TRY IT: Restate word for word the lines in the listing below, starting at the line containing "by +thickness, -thickness/2))" and ending at the line containing "rapid = rapid.union(self.rapidZ(0))", both included; leave out the rest.

MATERIAL FOR THIS EXERCISE:

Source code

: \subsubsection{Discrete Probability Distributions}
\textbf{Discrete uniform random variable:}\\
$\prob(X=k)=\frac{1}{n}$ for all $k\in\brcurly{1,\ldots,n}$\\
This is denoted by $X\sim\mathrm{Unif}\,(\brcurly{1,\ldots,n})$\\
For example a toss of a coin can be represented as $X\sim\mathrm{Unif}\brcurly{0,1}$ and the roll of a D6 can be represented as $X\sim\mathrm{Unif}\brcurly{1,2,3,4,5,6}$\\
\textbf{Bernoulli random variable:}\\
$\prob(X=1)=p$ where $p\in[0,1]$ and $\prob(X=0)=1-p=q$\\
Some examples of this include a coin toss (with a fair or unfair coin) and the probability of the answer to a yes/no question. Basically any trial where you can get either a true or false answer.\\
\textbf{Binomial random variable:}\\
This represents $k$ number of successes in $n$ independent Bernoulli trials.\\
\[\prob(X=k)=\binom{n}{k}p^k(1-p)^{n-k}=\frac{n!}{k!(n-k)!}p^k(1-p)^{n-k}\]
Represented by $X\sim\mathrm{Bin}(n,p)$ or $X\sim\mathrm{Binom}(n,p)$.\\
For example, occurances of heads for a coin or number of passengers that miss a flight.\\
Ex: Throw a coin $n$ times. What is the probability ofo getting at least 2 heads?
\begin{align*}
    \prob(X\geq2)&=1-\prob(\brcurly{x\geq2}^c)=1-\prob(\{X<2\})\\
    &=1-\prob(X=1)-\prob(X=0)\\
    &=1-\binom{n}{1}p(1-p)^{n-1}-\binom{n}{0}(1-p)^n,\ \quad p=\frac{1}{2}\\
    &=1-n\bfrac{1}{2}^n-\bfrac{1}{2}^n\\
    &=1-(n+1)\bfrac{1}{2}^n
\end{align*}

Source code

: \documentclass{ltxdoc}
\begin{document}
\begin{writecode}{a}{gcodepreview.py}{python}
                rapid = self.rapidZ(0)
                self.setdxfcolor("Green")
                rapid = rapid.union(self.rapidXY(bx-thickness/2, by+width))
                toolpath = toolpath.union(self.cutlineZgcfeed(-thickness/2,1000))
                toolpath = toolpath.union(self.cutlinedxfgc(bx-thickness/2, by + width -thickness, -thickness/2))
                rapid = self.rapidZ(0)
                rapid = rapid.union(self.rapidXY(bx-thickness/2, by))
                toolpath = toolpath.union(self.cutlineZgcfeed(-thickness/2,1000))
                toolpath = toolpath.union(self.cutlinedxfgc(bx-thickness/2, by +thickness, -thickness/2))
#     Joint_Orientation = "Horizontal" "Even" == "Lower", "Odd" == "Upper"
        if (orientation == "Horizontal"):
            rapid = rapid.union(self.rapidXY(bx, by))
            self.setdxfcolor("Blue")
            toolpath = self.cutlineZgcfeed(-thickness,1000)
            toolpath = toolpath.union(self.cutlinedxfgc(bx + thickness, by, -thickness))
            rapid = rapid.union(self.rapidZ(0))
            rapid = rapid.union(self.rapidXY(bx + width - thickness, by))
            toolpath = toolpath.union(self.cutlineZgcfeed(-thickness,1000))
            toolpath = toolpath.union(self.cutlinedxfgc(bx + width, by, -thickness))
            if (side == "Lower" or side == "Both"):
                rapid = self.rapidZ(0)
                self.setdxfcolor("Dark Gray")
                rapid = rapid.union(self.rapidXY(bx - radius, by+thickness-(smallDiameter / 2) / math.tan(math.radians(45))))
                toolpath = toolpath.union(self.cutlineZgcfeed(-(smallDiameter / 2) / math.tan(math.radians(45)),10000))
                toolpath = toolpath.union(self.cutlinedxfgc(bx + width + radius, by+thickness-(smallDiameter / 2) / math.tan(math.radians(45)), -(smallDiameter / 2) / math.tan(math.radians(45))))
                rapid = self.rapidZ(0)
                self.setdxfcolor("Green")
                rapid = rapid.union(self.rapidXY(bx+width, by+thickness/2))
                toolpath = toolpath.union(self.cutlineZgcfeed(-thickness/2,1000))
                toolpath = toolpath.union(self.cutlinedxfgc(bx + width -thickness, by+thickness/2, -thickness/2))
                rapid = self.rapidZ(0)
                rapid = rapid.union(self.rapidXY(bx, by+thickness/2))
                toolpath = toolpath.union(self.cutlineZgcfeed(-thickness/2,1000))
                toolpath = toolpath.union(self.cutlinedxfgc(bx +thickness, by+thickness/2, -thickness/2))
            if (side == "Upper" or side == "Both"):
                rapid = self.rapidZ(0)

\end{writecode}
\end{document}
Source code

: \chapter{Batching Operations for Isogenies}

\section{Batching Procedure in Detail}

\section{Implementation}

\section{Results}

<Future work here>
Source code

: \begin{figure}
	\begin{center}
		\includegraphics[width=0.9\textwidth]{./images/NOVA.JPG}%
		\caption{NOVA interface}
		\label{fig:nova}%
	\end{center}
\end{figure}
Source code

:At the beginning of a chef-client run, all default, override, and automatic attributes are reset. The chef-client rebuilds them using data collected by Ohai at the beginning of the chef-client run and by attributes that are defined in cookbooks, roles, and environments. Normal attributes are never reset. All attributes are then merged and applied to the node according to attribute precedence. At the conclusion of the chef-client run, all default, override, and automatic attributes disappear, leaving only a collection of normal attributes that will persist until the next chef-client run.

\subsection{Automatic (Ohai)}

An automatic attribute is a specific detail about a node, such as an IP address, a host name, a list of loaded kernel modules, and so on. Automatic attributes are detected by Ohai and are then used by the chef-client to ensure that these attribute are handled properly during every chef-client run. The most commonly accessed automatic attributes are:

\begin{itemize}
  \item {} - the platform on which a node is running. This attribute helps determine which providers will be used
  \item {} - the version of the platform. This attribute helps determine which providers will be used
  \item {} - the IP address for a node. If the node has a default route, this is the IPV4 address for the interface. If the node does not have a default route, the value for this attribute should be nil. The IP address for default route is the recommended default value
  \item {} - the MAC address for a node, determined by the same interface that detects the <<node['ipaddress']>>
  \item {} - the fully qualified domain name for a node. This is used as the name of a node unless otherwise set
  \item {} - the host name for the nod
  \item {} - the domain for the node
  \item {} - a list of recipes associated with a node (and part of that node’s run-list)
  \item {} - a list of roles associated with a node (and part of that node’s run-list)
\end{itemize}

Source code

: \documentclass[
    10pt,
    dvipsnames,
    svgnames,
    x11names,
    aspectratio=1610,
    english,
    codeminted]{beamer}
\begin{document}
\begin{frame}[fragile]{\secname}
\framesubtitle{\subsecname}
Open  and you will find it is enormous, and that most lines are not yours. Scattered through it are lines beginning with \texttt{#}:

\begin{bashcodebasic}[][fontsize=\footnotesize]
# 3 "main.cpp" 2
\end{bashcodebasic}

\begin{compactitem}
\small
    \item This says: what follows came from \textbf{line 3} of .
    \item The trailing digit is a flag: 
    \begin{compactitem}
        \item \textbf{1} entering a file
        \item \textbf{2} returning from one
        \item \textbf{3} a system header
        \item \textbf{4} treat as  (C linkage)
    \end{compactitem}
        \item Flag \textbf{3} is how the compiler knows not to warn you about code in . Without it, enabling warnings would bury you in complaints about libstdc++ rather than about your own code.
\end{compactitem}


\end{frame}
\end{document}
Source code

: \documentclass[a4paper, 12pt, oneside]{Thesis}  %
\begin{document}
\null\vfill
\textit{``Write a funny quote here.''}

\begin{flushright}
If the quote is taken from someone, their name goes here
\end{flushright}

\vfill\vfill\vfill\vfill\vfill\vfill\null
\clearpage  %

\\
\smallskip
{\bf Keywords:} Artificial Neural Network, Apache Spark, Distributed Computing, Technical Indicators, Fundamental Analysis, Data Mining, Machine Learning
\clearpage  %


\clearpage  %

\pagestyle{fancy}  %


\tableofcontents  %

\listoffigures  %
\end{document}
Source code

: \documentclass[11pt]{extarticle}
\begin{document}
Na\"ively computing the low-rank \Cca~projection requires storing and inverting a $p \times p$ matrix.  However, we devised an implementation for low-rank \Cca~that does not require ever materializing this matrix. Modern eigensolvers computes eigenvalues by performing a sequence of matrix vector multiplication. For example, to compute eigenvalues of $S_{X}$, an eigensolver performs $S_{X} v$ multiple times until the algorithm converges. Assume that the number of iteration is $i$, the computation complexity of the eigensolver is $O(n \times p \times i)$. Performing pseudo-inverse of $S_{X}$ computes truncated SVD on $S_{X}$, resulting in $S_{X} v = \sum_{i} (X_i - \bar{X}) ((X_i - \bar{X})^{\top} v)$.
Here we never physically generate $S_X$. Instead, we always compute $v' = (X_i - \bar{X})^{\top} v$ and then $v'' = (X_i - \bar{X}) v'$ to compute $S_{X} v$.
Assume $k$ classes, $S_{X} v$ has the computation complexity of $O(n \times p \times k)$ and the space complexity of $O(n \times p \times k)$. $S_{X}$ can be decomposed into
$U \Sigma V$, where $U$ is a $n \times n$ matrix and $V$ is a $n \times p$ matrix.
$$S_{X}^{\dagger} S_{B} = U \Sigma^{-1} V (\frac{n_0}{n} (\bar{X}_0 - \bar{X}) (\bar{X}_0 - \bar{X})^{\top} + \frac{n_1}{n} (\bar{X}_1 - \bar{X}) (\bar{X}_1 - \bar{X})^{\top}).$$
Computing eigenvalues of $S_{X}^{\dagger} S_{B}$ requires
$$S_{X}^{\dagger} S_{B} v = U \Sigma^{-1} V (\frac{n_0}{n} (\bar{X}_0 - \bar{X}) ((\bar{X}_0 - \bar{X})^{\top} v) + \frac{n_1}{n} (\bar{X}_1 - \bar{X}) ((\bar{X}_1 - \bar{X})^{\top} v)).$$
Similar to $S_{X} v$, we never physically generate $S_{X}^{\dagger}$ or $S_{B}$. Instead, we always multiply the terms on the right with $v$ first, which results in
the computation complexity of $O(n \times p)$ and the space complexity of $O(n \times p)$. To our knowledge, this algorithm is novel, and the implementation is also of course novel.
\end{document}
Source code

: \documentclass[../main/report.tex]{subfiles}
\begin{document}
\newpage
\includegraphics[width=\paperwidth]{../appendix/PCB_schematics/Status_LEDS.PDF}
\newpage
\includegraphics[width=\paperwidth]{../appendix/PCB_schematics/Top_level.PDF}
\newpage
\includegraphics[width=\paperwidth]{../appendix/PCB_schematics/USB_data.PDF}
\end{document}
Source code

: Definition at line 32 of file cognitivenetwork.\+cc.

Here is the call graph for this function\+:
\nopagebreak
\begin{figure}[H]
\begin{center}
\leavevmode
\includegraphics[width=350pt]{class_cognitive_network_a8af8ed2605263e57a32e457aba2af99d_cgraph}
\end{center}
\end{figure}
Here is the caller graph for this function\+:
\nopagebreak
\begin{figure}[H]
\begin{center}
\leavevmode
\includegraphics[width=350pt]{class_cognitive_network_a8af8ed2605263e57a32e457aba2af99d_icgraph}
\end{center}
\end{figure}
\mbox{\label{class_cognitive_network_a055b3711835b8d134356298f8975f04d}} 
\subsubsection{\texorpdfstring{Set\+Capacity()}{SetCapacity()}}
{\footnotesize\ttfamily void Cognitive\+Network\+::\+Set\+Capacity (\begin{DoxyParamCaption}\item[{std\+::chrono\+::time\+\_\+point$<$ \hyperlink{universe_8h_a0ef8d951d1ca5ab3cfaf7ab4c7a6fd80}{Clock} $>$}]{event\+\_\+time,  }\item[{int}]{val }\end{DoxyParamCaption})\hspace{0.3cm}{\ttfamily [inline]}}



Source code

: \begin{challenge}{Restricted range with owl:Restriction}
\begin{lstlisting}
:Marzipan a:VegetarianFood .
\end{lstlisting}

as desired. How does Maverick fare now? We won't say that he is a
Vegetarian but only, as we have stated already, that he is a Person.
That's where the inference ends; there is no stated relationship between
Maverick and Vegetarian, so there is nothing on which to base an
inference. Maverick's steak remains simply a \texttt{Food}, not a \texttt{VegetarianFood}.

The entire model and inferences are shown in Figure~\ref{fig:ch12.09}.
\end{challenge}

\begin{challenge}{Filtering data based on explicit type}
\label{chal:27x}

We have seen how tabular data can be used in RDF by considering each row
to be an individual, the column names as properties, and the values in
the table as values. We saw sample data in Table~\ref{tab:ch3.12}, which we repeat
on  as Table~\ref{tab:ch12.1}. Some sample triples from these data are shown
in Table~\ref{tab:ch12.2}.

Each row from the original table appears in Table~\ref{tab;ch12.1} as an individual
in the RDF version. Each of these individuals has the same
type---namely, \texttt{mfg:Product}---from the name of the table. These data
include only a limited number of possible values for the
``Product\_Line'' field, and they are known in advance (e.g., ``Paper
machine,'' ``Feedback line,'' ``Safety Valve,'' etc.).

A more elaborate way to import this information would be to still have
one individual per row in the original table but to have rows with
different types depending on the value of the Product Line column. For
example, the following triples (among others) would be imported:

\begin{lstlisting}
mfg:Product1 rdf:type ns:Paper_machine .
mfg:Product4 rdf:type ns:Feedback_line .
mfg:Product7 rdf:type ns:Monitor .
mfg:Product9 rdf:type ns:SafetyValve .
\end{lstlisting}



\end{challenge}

TASK ANSWER:
                toolpath = toolpath.union(self.cutlinedxfgc(bx-thickness/2, by +thickness, -thickness/2))
#     Joint_Orientation = "Horizontal" "Even" == "Lower", "Odd" == "Upper"
        if (orientation == "Horizontal"):
            rapid = rapid.union(self.rapidXY(bx, by))
            self.setdxfcolor("Blue")
            toolpath = self.cutlineZgcfeed(-thickness,1000)
            toolpath = toolpath.union(self.cutlinedxfgc(bx + thickness, by, -thickness))
            rapid = rapid.union(self.rapidZ(0))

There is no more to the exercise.